[GIVEN DATA Boundary: Start]

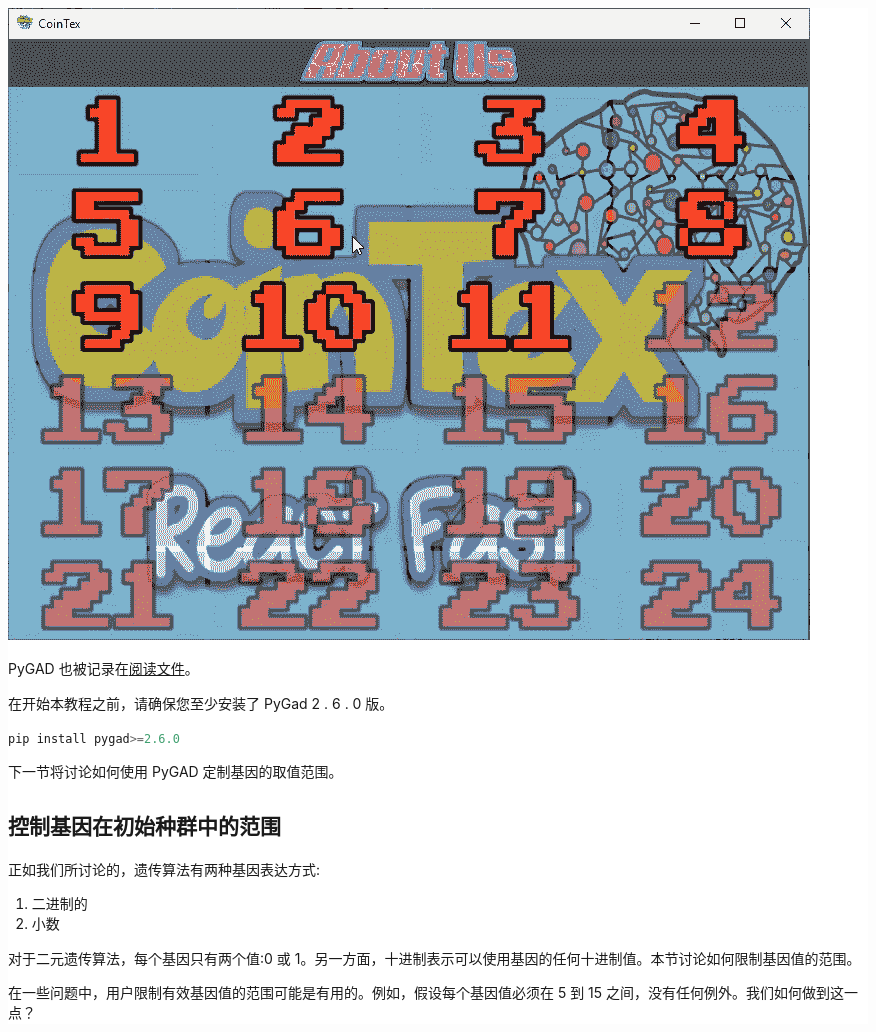 ![](img/5e4ecb13e0cb4bf095c91ddbfe294d05.png)

PyGAD 也被记录在[阅读文件](https://pygad.readthedocs.io)。

在开始本教程之前，请确保您至少安装了 PyGad 2 . 6 . 0 版。

```py
pip install pygad>=2.6.0
```

下一节将讨论如何使用 PyGAD 定制基因的取值范围。

## **控制基因在初始种群中的范围**

正如我们所讨论的，遗传算法有两种基因表达方式:

1.  二进制的
2.  小数

对于二元遗传算法，每个基因只有两个值:0 或 1。另一方面，十进制表示可以使用基因的任何十进制值。本节讨论如何限制基因值的范围。

在一些问题中，用户限制有效基因值的范围可能是有用的。例如，假设每个基因值必须在 5 到 15 之间，没有任何例外。我们如何做到这一点？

[GIVEN DATA Boundary: End]

§ ABOUT THIS TASK:
Nothing but the lines from the one with "在开始本教程之前，请确保您至少安装了 PyGad 2 . 6 . 0 版。" through the final line of the data belongs in the answer, and they must match exactly.

§ RESULT OF THE TASK:
在开始本教程之前，请确保您至少安装了 PyGad 2 . 6 . 0 版。

```py
pip install pygad>=2.6.0
```

下一节将讨论如何使用 PyGAD 定制基因的取值范围。

## **控制基因在初始种群中的范围**

正如我们所讨论的，遗传算法有两种基因表达方式:

1.  二进制的
2.  小数

对于二元遗传算法，每个基因只有两个值:0 或 1。另一方面，十进制表示可以使用基因的任何十进制值。本节讨论如何限制基因值的范围。

在一些问题中，用户限制有效基因值的范围可能是有用的。例如，假设每个基因值必须在 5 到 15 之间，没有任何例外。我们如何做到这一点？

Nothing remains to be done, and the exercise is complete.